= Beginning of Section =
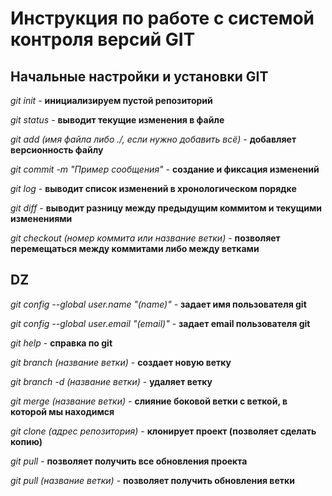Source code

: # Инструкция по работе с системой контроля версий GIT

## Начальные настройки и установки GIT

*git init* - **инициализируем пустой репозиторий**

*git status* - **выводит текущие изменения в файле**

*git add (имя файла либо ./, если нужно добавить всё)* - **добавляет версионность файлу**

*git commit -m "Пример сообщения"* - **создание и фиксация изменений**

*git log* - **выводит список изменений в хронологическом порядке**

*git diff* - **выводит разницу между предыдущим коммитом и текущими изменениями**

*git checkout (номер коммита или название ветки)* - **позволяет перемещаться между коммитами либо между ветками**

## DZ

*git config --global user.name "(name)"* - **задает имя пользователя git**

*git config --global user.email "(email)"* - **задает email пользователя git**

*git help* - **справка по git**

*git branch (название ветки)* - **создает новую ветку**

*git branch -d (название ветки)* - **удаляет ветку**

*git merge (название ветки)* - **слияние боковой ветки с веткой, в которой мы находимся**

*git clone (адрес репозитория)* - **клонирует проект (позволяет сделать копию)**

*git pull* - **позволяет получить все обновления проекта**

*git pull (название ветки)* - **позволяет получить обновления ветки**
= End of Section =
= Beginning of Section =
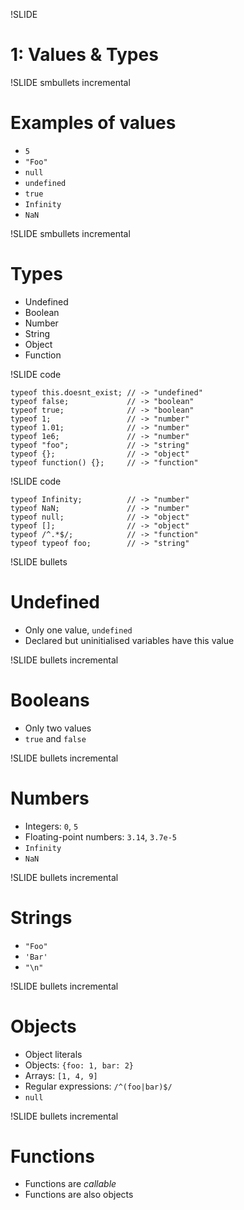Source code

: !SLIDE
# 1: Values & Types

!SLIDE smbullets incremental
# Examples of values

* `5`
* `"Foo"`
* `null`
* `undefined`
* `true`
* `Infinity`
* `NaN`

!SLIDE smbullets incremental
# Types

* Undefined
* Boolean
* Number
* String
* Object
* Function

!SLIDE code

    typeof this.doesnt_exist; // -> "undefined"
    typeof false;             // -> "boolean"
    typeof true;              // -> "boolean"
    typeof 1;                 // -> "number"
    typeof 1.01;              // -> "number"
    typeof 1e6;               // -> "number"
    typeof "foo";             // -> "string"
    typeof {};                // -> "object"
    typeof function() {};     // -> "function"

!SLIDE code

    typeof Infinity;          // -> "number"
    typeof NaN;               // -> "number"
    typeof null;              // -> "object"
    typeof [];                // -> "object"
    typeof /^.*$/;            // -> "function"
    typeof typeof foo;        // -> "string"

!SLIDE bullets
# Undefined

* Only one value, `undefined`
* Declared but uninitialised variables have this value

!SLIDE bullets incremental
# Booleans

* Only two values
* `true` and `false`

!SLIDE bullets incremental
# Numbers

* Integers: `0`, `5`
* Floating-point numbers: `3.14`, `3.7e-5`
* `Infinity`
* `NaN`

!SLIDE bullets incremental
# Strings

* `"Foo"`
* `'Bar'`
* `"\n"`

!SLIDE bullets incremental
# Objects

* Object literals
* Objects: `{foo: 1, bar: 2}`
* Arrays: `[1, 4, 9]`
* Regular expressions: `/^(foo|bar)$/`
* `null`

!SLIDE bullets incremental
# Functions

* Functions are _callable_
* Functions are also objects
= End of Section =
= Beginning of Section =
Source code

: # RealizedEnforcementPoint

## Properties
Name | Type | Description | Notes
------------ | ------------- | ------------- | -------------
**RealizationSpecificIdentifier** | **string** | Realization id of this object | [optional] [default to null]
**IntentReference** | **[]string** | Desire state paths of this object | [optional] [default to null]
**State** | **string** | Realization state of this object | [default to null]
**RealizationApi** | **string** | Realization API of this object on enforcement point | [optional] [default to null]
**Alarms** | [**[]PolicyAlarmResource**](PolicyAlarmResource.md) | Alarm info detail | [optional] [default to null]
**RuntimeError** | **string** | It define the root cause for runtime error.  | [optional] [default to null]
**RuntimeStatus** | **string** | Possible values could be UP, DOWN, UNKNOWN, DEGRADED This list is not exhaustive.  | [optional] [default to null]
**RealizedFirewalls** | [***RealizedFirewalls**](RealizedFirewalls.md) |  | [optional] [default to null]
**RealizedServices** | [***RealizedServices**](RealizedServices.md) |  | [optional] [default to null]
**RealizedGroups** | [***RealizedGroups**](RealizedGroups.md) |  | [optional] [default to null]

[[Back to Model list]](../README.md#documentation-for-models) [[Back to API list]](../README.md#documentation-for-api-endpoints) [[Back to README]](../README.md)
= End of Section =
#### Exercise:
Nothing but a number is wanted: how many lines in the records above include "обновления".

#### Final answer:
2